## Requirement
Wherever a line of the records contains "monitor", copy that line.

## Materials provided
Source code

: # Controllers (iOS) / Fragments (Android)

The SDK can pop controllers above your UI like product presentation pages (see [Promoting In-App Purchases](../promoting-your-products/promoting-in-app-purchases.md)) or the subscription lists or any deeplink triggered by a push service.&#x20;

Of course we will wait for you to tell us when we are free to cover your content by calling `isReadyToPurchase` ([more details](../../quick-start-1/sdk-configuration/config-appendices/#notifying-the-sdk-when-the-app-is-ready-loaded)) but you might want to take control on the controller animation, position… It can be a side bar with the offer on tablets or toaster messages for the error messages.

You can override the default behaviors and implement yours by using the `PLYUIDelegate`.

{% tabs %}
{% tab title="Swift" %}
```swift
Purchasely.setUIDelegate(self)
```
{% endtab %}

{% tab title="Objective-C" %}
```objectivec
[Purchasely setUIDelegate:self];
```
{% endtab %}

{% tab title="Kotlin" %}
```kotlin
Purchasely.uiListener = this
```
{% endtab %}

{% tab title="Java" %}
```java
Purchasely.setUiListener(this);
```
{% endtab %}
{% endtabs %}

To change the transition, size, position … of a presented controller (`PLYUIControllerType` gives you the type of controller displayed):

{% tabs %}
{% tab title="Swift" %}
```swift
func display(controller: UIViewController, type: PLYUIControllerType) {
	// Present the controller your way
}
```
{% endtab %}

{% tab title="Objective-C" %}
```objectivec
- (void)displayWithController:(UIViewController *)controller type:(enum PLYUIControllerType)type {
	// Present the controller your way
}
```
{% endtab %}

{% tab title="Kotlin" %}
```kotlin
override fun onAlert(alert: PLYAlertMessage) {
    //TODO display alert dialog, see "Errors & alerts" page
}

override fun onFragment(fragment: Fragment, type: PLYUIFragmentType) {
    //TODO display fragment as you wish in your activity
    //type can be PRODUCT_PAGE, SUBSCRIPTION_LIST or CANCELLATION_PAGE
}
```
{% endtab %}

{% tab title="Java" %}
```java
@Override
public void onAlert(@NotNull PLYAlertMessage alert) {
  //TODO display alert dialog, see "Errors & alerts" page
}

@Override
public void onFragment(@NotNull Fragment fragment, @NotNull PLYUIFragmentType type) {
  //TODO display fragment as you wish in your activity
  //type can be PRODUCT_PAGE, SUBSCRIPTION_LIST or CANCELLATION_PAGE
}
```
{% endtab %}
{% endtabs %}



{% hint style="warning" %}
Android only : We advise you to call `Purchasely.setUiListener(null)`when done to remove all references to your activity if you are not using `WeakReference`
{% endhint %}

--

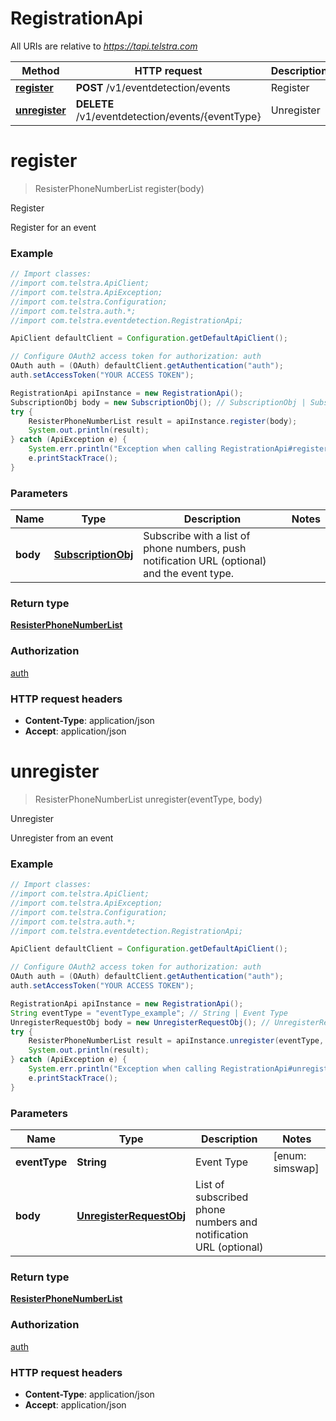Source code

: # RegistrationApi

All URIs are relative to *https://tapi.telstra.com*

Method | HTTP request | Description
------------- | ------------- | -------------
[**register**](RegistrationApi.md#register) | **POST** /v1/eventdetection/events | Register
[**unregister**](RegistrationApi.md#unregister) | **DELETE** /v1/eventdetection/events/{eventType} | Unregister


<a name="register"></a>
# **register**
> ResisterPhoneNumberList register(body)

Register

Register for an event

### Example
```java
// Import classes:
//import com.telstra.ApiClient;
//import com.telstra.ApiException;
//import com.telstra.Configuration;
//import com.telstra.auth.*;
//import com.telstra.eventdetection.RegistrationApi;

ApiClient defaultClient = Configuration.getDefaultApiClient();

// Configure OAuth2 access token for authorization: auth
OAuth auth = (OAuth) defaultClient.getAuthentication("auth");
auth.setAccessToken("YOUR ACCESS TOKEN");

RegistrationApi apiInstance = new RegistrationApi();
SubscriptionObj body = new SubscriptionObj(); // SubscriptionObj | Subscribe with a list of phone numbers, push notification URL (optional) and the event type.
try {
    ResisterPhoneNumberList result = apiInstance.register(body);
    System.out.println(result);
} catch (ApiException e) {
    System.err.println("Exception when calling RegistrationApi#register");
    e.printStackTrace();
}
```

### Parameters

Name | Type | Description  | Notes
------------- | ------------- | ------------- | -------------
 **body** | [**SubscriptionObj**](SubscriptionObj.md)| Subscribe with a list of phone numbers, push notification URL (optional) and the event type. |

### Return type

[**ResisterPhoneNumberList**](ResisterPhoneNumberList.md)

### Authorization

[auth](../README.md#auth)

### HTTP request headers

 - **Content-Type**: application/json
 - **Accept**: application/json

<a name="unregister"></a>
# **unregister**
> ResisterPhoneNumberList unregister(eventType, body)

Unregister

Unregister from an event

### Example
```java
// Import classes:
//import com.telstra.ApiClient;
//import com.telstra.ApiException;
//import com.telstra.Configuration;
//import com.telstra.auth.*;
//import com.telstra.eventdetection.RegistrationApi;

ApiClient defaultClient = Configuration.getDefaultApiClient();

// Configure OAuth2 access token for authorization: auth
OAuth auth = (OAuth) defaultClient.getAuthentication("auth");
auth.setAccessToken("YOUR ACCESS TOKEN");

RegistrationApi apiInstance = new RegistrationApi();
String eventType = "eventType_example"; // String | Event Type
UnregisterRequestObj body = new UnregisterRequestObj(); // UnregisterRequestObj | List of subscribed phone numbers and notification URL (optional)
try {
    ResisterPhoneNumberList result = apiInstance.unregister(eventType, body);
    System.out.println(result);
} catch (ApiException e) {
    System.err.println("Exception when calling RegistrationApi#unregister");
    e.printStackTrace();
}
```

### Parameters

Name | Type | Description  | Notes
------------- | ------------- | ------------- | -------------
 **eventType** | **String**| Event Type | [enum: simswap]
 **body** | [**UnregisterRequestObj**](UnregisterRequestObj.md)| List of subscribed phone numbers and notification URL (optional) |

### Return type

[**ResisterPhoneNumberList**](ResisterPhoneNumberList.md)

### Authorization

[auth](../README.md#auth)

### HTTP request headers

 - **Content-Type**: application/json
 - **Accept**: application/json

==

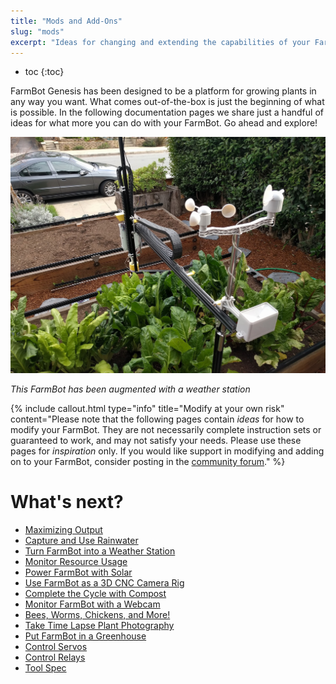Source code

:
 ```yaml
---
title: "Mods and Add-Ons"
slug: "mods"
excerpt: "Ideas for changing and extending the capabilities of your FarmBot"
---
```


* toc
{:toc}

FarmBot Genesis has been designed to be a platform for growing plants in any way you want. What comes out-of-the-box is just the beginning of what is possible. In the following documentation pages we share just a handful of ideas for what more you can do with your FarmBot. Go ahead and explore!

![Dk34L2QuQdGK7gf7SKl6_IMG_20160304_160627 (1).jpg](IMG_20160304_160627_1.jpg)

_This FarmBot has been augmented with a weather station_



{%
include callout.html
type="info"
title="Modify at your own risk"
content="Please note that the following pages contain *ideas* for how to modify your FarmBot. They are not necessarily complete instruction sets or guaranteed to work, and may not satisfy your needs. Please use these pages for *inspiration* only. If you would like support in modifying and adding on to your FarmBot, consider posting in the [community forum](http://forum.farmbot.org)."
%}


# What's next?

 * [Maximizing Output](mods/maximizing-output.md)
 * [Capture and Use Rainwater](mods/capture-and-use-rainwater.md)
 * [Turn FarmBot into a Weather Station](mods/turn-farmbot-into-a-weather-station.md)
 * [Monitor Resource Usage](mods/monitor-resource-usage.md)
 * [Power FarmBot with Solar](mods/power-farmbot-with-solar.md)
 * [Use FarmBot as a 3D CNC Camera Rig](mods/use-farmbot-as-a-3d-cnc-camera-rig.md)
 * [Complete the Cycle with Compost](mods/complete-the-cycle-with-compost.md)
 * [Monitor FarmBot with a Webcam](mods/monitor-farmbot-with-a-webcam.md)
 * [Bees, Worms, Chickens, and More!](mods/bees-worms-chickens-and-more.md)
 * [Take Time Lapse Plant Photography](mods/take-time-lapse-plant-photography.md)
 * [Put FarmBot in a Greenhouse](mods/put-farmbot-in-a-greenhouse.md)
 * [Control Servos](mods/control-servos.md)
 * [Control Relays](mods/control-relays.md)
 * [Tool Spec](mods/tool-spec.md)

## Exercise solution
 * [Monitor Resource Usage](mods/monitor-resource-usage.md)
 * [Monitor FarmBot with a Webcam](mods/monitor-farmbot-with-a-webcam.md)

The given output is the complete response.